Consider a $X_{1} \dots X_{n}$ be a i.r.v with uniform distribution $[0,\theta)$. Now we may consider $Y = (n+1)X_{(1)} = (n+1)\min (\{ X_{i}\}^{n}_{i=1})$
Suppose we want to know variance and distribution of this r.v.
First of lets consider : $\mathrm{P}((n+1)^{2}X^{2}_{(1)} < x) = 1 - \mathrm{P}(\forall i | X_{i} \ge \frac{\sqrt{x}}{n+1}) = 1 -\prod(1-\frac{\sqrt{x}}{\theta(n+1)}) = 1-(1-\frac{\sqrt{x}}{\theta(n+1)})^{n}$ So we may find $f_{Y^{2}}(x) = \frac{n}{2\theta(n+1)\sqrt{x}}(1-\frac{\sqrt{x}}{\theta(n+1)})^{n-1}$.

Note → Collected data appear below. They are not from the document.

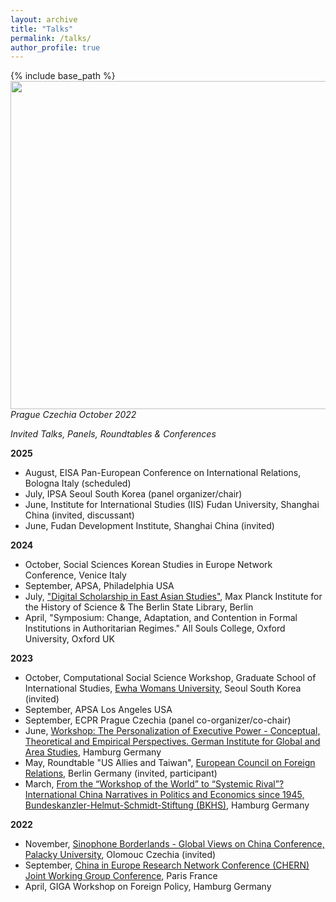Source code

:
 ```yaml
---
layout: archive
title: "Talks"
permalink: /talks/
author_profile: true
---
```


{% include base_path %}      
<img src="https://github.com/ehsong/ehsong.github.io/blob/master/images/IMG_9745.jpg?raw=true" width="700" height="525">        
*Prague Czechia October 2022*

*Invited Talks, Panels, Roundtables & Conferences*

**2025**

- August, EISA Pan-European Conference on International Relations, Bologna Italy (scheduled)
- July, IPSA Seoul South Korea (panel organizer/chair)
- June, Institute for International Studies (IIS) Fudan University, Shanghai China (invited, discussant)
- June, Fudan Development Institute, Shanghai China (invited)
  
**2024**

- October, Social Sciences Korean Studies in Europe Network Conference, Venice Italy
- September, APSA, Philadelphia USA
- July, ["Digital Scholarship in East Asian Studies"](https://www.mpiwg-berlin.mpg.de/news/charting-european-d-sea-digital-scholarship-east-asian-studies), Max Planck Institute for the History of Science & The Berlin State Library, Berlin
- April, "Symposium: Change, Adaptation, and Contention in Formal Institutions in Authoritarian Regimes." All Souls College, Oxford University, Oxford UK

**2023**

- October, Computational Social Science Workshop, Graduate School of International Studies, [Ewha Womans University](https://www.ewha.ac.kr/ewhaen/index.do), Seoul South Korea (invited)
- September, APSA Los Angeles USA
- September, ECPR Prague Czechia (panel co-organizer/co-chair)
- June, [Workshop: The Personalization of Executive Power - Conceptual, Theoretical and Empirical Perspectives. German Institute for Global and Area Studies](https://www.giga-hamburg.de/en/events/conferences-and-workshops/personalization-executive-power-conceptual-theoretical-empirical-perspectives), Hamburg Germany
- May, Roundtable "US Allies and Taiwan", [European Council on Foreign Relations](https://ecfr.eu/), Berlin Germany (invited, participant)
- March, [From the “Workshop of the World” to “Systemic Rival”? International China Narratives in Politics and Economics since 1945, Bundeskanzler-Helmut-Schmidt-Stiftung (BKHS)](https://www.helmut-schmidt.de/en/), Hamburg Germany     

**2022**

- November, [Sinophone Borderlands - Global Views on China Conference, Palacky University](https://sinofon.cz/surveys/), Olomouc Czechia (invited)
- September, [China in Europe Research Network Conference (CHERN) Joint Working Group Conference](https://china-in-europe.net/chern-joint-working-group-conference-in-september-2022-at-inalco-paris/), Paris France
- April, GIGA Workshop on Foreign Policy, Hamburg Germany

Then we may try to find second moment by $\mathrm{Var}(Y^{2}) = \int^{\theta}_{0} x^2 f_{Y^{2}} \mathrm{d}x$.
Am I right?
If yes , how can we find this integral? Or I should tend $n$ to infinity and consider limit in distribution of PDF?
UPD:
Also it's easy to get that $f_{Y}(x) = \frac{n}{\theta(n+1)}(1-\frac{x}{\theta(n+1)})^{n-1}$ . So does we need to integrate $\int_{0}^{\theta} \frac{x}{\theta(n+1)}(1-\frac{x}{\theta(n+1)})^{n-1}$ ?
You already know that $$ f_{X_{(1)}}(x) = \frac n\theta \left(1 - \frac x\theta\right)^{n-1}. $$ I'm going to ignore the scaling by $n+1$ as the hard part is the moments of $X_{(1)}$, not the scaling.
This means that $$ E(X_{(1)}^p) = \frac n\theta\int_0^\theta x^p \left(1 - \frac x\theta\right)^{n-1}\,\text dx. $$
Let $t = x/\theta$ so $$ E(X_{(1)}^p) = \theta^p n\int_0^1 t^p \left(1 - t\right)^{n-1}\,\text dt = \theta^pn\,\text{B}(p+1, n) $$ so you can work out the moments of your $Y$ in terms of the Beta function $\text B$. And for integer inputs, you can use its relation to the Gamma function to get some ratio of factorials.
Here's how that'd go. $$ \text{B}(x, y) = \frac{\Gamma(x)\Gamma(y)}{\Gamma(x+y)} $$ so $$ n\text{B}(p+1, n) = n\frac{\Gamma(p+1)\Gamma(n)}{\Gamma(n+p+1)} = \frac{p!n!}{(n+p)!} = {n + p \choose n}^{-1} $$ so overall $$ E(X_{(1)}^p) = \theta^p {n + p \choose n}^{-1} $$ when $p \in \mathbb N$.
My overall approach here is that I'd rather try to work out expectations with respect to a simpler distribution if I can, so my first attempt was to use the Law of the Unconscious Statistician to get the moments of $Y$ by using expectations with respect to $X_{(1)}$'s distribution. In this case it happened to work. I could have still used $u$-substitution to get to the same place even if I started by integrating with respect to $f_Y$ but this way was more direct and less work.